■ TASK TO CARRY OUT ■
Set down the final part of the listing, which starts at the line containing "with Khair Yasin**" and runs to the last line, exactly and completely.
##### EXERCISE DATA
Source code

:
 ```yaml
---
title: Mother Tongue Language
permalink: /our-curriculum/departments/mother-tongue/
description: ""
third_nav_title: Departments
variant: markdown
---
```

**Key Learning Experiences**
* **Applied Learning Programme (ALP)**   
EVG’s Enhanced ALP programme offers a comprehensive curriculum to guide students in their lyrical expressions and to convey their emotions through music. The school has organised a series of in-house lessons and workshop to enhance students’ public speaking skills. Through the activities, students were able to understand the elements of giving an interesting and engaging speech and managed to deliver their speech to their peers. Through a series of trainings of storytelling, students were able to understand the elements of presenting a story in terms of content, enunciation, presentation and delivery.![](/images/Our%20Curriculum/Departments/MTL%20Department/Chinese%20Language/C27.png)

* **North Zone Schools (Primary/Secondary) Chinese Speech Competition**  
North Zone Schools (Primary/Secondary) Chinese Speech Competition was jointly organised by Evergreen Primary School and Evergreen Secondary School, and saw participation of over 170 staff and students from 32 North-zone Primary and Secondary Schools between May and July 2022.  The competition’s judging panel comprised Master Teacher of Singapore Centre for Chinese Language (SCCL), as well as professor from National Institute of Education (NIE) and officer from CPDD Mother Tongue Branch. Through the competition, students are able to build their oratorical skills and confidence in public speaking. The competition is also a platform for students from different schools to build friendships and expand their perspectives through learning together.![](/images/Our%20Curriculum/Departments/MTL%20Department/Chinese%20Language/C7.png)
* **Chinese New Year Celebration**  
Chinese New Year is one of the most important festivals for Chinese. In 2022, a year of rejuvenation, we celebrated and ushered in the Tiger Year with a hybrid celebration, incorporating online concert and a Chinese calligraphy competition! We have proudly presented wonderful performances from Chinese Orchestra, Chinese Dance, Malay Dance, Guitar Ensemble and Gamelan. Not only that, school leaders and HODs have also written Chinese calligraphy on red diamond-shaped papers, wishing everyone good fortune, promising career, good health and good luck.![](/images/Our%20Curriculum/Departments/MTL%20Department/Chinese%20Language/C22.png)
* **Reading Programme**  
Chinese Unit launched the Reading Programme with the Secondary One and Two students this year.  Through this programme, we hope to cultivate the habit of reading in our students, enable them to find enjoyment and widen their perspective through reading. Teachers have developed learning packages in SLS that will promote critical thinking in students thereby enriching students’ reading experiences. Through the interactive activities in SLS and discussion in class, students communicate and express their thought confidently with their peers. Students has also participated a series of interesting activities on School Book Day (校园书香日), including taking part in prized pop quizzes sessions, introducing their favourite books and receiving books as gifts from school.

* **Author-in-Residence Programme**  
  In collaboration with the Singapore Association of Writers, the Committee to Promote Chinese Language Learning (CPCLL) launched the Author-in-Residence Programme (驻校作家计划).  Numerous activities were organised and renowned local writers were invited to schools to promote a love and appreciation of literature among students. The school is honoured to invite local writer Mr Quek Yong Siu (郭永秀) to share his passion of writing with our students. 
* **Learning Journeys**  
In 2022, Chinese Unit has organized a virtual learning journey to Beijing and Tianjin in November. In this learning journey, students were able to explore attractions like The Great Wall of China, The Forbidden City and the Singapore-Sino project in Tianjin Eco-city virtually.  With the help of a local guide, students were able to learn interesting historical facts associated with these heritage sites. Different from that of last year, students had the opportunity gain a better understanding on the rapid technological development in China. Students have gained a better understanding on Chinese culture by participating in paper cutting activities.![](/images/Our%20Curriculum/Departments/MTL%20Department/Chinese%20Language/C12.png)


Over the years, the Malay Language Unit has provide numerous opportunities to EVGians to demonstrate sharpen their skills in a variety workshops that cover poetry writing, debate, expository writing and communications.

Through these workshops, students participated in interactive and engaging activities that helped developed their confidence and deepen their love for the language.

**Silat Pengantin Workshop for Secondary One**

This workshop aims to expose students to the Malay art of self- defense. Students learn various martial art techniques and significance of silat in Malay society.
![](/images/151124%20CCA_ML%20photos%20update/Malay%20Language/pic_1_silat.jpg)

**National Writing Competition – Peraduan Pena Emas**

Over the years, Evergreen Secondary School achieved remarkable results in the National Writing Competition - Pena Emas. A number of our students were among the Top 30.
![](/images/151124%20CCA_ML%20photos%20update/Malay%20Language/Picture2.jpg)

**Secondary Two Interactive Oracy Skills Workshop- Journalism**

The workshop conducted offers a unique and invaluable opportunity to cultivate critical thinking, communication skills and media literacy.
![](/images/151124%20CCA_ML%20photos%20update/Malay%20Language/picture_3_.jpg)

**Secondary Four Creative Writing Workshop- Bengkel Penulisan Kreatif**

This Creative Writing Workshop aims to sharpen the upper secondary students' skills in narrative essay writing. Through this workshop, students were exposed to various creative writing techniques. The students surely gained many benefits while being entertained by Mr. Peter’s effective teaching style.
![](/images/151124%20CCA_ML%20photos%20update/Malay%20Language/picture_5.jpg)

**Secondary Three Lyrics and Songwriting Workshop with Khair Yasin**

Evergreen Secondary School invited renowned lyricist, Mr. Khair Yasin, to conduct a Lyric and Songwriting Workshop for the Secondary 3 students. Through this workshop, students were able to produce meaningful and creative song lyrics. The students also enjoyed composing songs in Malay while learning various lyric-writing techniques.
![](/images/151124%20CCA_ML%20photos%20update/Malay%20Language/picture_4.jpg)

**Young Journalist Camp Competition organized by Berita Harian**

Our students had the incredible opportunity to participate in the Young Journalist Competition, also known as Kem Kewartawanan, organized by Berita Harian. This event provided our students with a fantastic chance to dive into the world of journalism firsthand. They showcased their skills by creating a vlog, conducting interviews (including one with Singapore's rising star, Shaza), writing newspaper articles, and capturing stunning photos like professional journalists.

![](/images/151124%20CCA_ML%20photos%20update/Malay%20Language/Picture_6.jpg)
##########
■ EXERCISE OUTPUT ■
**Secondary Three Lyrics and Songwriting Workshop with Khair Yasin**

Evergreen Secondary School invited renowned lyricist, Mr. Khair Yasin, to conduct a Lyric and Songwriting Workshop for the Secondary 3 students. Through this workshop, students were able to produce meaningful and creative song lyrics. The students also enjoyed composing songs in Malay while learning various lyric-writing techniques.
![](/images/151124%20CCA_ML%20photos%20update/Malay%20Language/picture_4.jpg)

**Young Journalist Camp Competition organized by Berita Harian**

Our students had the incredible opportunity to participate in the Young Journalist Competition, also known as Kem Kewartawanan, organized by Berita Harian. This event provided our students with a fantastic chance to dive into the world of journalism firsthand. They showcased their skills by creating a vlog, conducting interviews (including one with Singapore's rising star, Shaza), writing newspaper articles, and capturing stunning photos like professional journalists.

![](/images/151124%20CCA_ML%20photos%20update/Malay%20Language/Picture_6.jpg)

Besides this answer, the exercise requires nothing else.